E2e Test Race Condition With ClusterResource Sets

by Jule 50 views
E2e Test Race Condition With ClusterResource Sets

Running make test-e2e on a Proxmox-provided cluster often stalls at control plane boot - Cluster-api finishes setup before all Proxmox nodes are ready. The root? A race condition in clusterresourceset initialization, where the system marks nodes as ready too early. This skips critical setup steps like Calico CNI injection, leaving the cluster stuck. Here’s the breakdown:

  • The cluster deploys infrastructure but fails to spin up all control plane nodes
  • Clusterresourceset reports completion prematurely
  • Calico never installs, and e2e tests hang until failure

Psychologically, this reflects a broader tension in distributed systems: speed vs safety. Kubernetes teams prioritize rapid deployment, but in Proxmox environments, early completion flags can override real readiness. This isn’t just a bug - it’s a human factor: teams expect instant results, not sequential handshakes. Think of it like handing off a relay baton too soon.
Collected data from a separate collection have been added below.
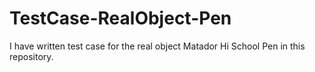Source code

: # TestCase-RealObject-Pen
I have written test case for the real object Matador Hi School Pen in this repository.
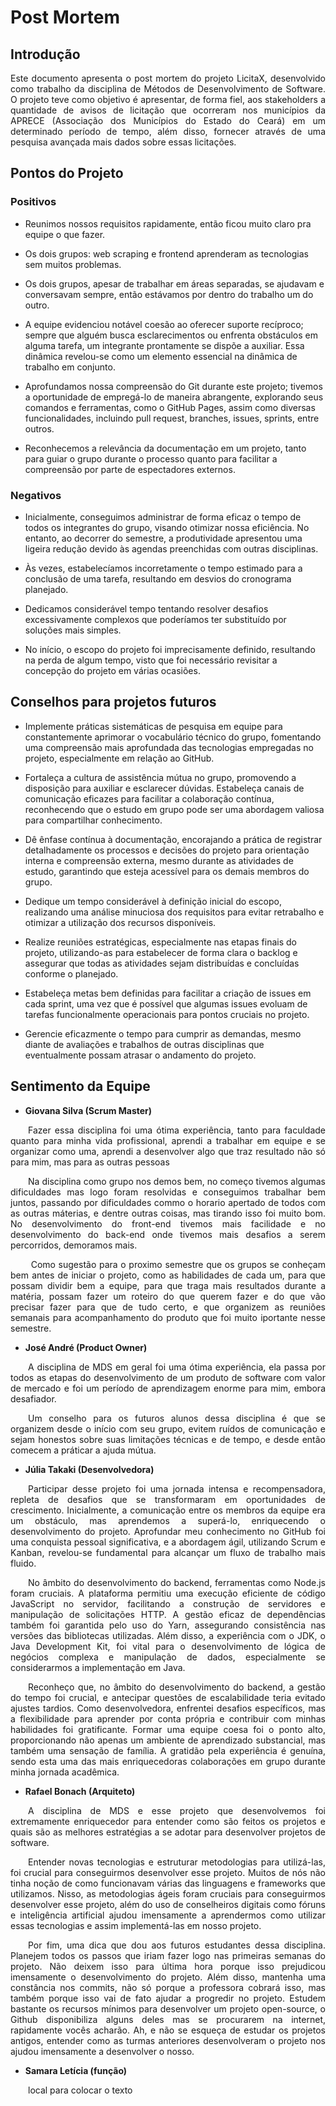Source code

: # Post Mortem
## Introdução
<p align="justify">Este documento apresenta o post mortem do projeto LicitaX, desenvolvido como trabalho da disciplina de Métodos de Desenvolvimento de Software. O projeto teve como objetivo é apresentar, de forma fiel, aos stakeholders a quantidade de avisos de licitação que ocorreram nos municípios da APRECE (Associação dos Municípios do Estado do Ceará) em um determinado período de tempo, além disso, fornecer através de uma pesquisa avançada mais dados sobre essas licitações.
</p>


## Pontos do Projeto
### Positivos
+ Reunimos nossos requisitos rapidamente, então ficou muito claro pra equipe o que fazer.
  
+ Os dois grupos: web scraping e frontend aprenderam as tecnologias sem muitos problemas.
  
+ Os dois grupos, apesar de trabalhar em áreas separadas, se ajudavam e conversavam sempre, então estávamos por dentro do trabalho um do outro.

+ A equipe evidenciou notável coesão ao oferecer suporte recíproco; sempre que alguém busca esclarecimentos ou enfrenta obstáculos em alguma tarefa, um integrante prontamente se dispõe a auxiliar. Essa dinâmica revelou-se como um elemento essencial na dinâmica de trabalho em conjunto.

+ Aprofundamos nossa compreensão do Git durante este projeto; tivemos a oportunidade de empregá-lo de maneira abrangente, explorando seus comandos e ferramentas, como o GitHub Pages, assim como diversas funcionalidades, incluindo pull request, branches, issues, sprints, entre outros.

+ Reconhecemos a relevância da documentação em um projeto, tanto para guiar o grupo durante o processo quanto para facilitar a compreensão por parte de espectadores externos.
### Negativos
- Inicialmente, conseguimos administrar de forma eficaz o tempo de todos os integrantes do grupo, visando otimizar nossa eficiência. No entanto, ao decorrer do semestre, a produtividade apresentou uma ligeira redução devido às agendas preenchidas com outras disciplinas.

- Às vezes, estabelecíamos incorretamente o tempo estimado para a conclusão de uma tarefa, resultando em desvios do cronograma planejado.

- Dedicamos considerável tempo tentando resolver desafios excessivamente complexos que poderíamos ter substituído por soluções mais simples.

- No início, o escopo do projeto foi imprecisamente definido, resultando na perda de algum tempo, visto que foi necessário revisitar a concepção do projeto em várias ocasiões.


## Conselhos para projetos futuros
+ Implemente práticas sistemáticas de pesquisa em equipe para constantemente aprimorar o vocabulário técnico do grupo, fomentando uma compreensão mais aprofundada das tecnologias empregadas no projeto, especialmente em relação ao GitHub.

+ Fortaleça a cultura de assistência mútua no grupo, promovendo a disposição para auxiliar e esclarecer dúvidas. Estabeleça canais de comunicação eficazes para facilitar a colaboração contínua, reconhecendo que o estudo em grupo pode ser uma abordagem valiosa para compartilhar conhecimento.

+ Dê ênfase contínua à documentação, encorajando a prática de registrar detalhadamente os processos e decisões do projeto para orientação interna e compreensão externa, mesmo durante as atividades de estudo, garantindo que esteja acessível para os demais membros do grupo.

+ Dedique um tempo considerável à definição inicial do escopo, realizando uma análise minuciosa dos requisitos para evitar retrabalho e otimizar a utilização dos recursos disponíveis.

+ Realize reuniões estratégicas, especialmente nas etapas finais do projeto, utilizando-as para estabelecer de forma clara o backlog e assegurar que todas as atividades sejam distribuídas e concluídas conforme o planejado.

+ Estabeleça metas bem definidas para facilitar a criação de issues em cada sprint, uma vez que é possível que algumas issues evoluam de tarefas funcionalmente operacionais para pontos cruciais no projeto.

+ Gerencie eficazmente o tempo para cumprir as demandas, mesmo diante de avaliações e trabalhos de outras disciplinas que eventualmente possam atrasar o andamento do projeto.

## Sentimento da Equipe

* **Giovana Silva (Scrum Master)**
<p align="justify">&emsp;&emsp;Fazer essa disciplina foi uma ótima experiência, tanto para faculdade quanto para minha vida profissional, aprendi a trabalhar em equipe e se organizar como uma, aprendi a desenvolver algo que traz resultado não só para mim, mas para as outras pessoas</p>

<p align="justify">&emsp;&emsp;Na disciplina como grupo nos demos bem, no começo tivemos algumas dificuldades mas logo foram resolvidas e conseguimos trabalhar bem juntos, passando por dificuldades commo o horario apertado de todos com as outras máterias, e dentre outras coisas, mas tirando isso foi muito bom. No desenvolvimento do front-end tivemos mais facilidade e no desenvolvimento do back-end onde tivemos mais desafios a serem percorridos, demoramos mais.</p>

<p align="justify">&emsp;&emsp; Como sugestão para o proximo semestre que os grupos se conheçam bem antes de iniciar o projeto, como as habilidades de cada um, para que possam dividir bem a equipe, para que traga mais resultados durante a matéria, possam fazer um roteiro do que querem fazer e do que vão precisar fazer para que de tudo certo, e que organizem as reuniões semanais para acompanhamento do produto que foi muito iportante nesse semestre.</p>

* **José André (Product Owner)**
<p align="justify">&emsp;&emsp;A disciplina de MDS em geral foi uma ótima experiência, ela passa por todos as etapas do desenvolvimento de um produto de software com valor de mercado e foi um período de aprendizagem enorme para mim, embora desafiador.</p>

<p align="justify">&emsp;&emsp;Um conselho para os futuros alunos dessa disciplina é que se organizem desde o início com seu grupo, evitem ruídos de comunicação e sejam honestos sobre suas limitações técnicas e de tempo, e desde então comecem a práticar a ajuda mútua.</p>

* **Júlia Takaki (Desenvolvedora)**
<p align="justify">&emsp;&emsp;Participar desse projeto foi uma jornada intensa e recompensadora, repleta de desafios que se transformaram em oportunidades de crescimento. Inicialmente, a comunicação entre os membros da equipe era um obstáculo, mas aprendemos a superá-lo, enriquecendo o desenvolvimento do projeto. Aprofundar meu conhecimento no GitHub foi uma conquista pessoal significativa, e a abordagem ágil, utilizando Scrum e Kanban, revelou-se fundamental para alcançar um fluxo de trabalho mais fluido.</p>

<p align="justify">&emsp;&emsp;No âmbito do desenvolvimento do backend, ferramentas como Node.js foram cruciais. A plataforma permitiu uma execução eficiente de código JavaScript no servidor, facilitando a construção de servidores e manipulação de solicitações HTTP. A gestão eficaz de dependências também foi garantida pelo uso do Yarn, assegurando consistência nas versões das bibliotecas utilizadas. Além disso, a experiência com o JDK, o Java Development Kit, foi vital para o desenvolvimento de lógica de negócios complexa e manipulação de dados, especialmente se considerarmos a implementação em Java.</p>

<p align="justify">&emsp;&emsp;Reconheço que, no âmbito do desenvolvimento do backend, a gestão do tempo foi crucial, e antecipar questões de escalabilidade teria evitado ajustes tardios. Como desenvolvedora, enfrentei desafios específicos, mas a flexibilidade para aprender por conta própria e contribuir com minhas habilidades foi gratificante. Formar uma equipe coesa foi o ponto alto, proporcionando não apenas um ambiente de aprendizado substancial, mas também uma sensação de família. A gratidão pela experiência é genuína, sendo esta uma das mais enriquecedoras colaborações em grupo durante minha jornada acadêmica.</p>

* **Rafael Bonach (Arquiteto)**
<p align="justify">&emsp;&emsp;A disciplina de MDS e esse projeto que desenvolvemos foi extremamente enriquecedor para entender como são feitos os projetos e quais são as melhores estratégias a se adotar para desenvolver projetos de software.</p>

<p align="justify">&emsp;&emsp;Entender novas tecnologias e estruturar metodologias para utilizá-las, foi crucial para conseguirmos desenvolver esse projeto. Muitos de nós não tinha noção de como funcionavam várias das linguagens e frameworks que utilizamos. Nisso, as metodologias ágeis foram cruciais para conseguirmos desenvolver esse projeto, além do uso de conselheiros digitais como fóruns e inteligência artificial ajudou imensamente a aprendermos como utilizar essas tecnologias e assim implementá-las em nosso projeto.</p>

<p align="justify">&emsp;&emsp;Por fim, uma dica que dou aos futuros estudantes dessa disciplina. Planejem todos os passos que iriam fazer logo nas primeiras semanas do projeto. Não deixem isso para última hora porque isso prejudicou imensamente o desenvolvimento do projeto. Além disso, mantenha uma constância nos commits, não só porque a professora cobrará isso, mas também porque isso vai de fato ajudar a progredir no projeto. Estudem bastante os recursos mínimos para desenvolver um projeto open-source, o Github disponibiliza alguns deles mas se procurarem na internet, rapidamente vocês acharão. Ah, e não se esqueça de estudar os projetos antigos, entender como as turmas anteriores desenvolveram o projeto nos ajudou imensamente a desenvolver o nosso.</p>

* **Samara Letícia (função)**
<p align="justify">&emsp;&emsp;local para colocar o texto</p>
Hidden details often reveal blind spots: clusterresourceset completion is a flag, not a finish line. It doesn’t verify node health or network stability. Proxmox machines may be composite virtual nodes, complicating readiness checks. A quick double-check with kubectl get nodes post-resource set often uncovers unreachable pods or stalled pods.
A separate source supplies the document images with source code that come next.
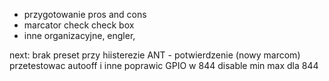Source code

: - przygotowanie pros and cons
- marcator check check box
- inne organizacyjne, engler, 

next:
brak preset przy hiisterezie
ANT - potwierdzenie (nowy marcom)
przetestowac autooff i inne 
poprawic GPIO w 844
disable min max dla 844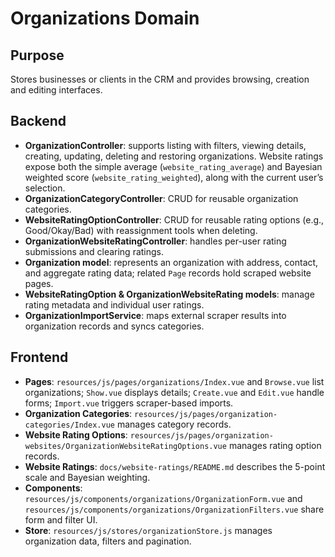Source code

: # Organizations Domain

## Purpose
Stores businesses or clients in the CRM and provides browsing, creation and editing interfaces.

## Backend
- **OrganizationController**: supports listing with filters, viewing details, creating, updating, deleting and restoring organizations. Website ratings expose both the simple average (`website_rating_average`) and Bayesian weighted score (`website_rating_weighted`), along with the current user’s selection.
- **OrganizationCategoryController**: CRUD for reusable organization categories.
- **WebsiteRatingOptionController**: CRUD for reusable rating options (e.g., Good/Okay/Bad) with reassignment tools when deleting.
- **OrganizationWebsiteRatingController**: handles per-user rating submissions and clearing ratings.
- **Organization model**: represents an organization with address, contact, and aggregate rating data; related `Page` records hold scraped website pages.
- **WebsiteRatingOption & OrganizationWebsiteRating models**: manage rating metadata and individual user ratings.
- **OrganizationImportService**: maps external scraper results into organization records and syncs categories.

## Frontend
- **Pages**: `resources/js/pages/organizations/Index.vue` and `Browse.vue` list organizations; `Show.vue` displays details; `Create.vue` and `Edit.vue` handle forms; `Import.vue` triggers scraper-based imports.
- **Organization Categories**: `resources/js/pages/organization-categories/Index.vue` manages category records.
- **Website Rating Options**: `resources/js/pages/organization-websites/OrganizationWebsiteRatingOptions.vue` manages rating option records.
- **Website Ratings**: `docs/website-ratings/README.md` describes the 5-point scale and Bayesian weighting.
- **Components**: `resources/js/components/organizations/OrganizationForm.vue` and `resources/js/components/organizations/OrganizationFilters.vue` share form and filter UI.
- **Store**: `resources/js/stores/organizationStore.js` manages organization data, filters and pagination.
But there is a catch: skipping node readiness verification risks flaky monitoring and false test passes. To stay safe, treat clusterresource set completion as a starting point, not a green light. Always validate node status before proceeding. For better control, consider using host network CNI during init or deploying with an operator that waits for full node boot. These tweaks prevent silent hangs and build trust in end-to-end pipelines.

Is your cluster ready - before the test does? The real race is getting timing right, not just speed.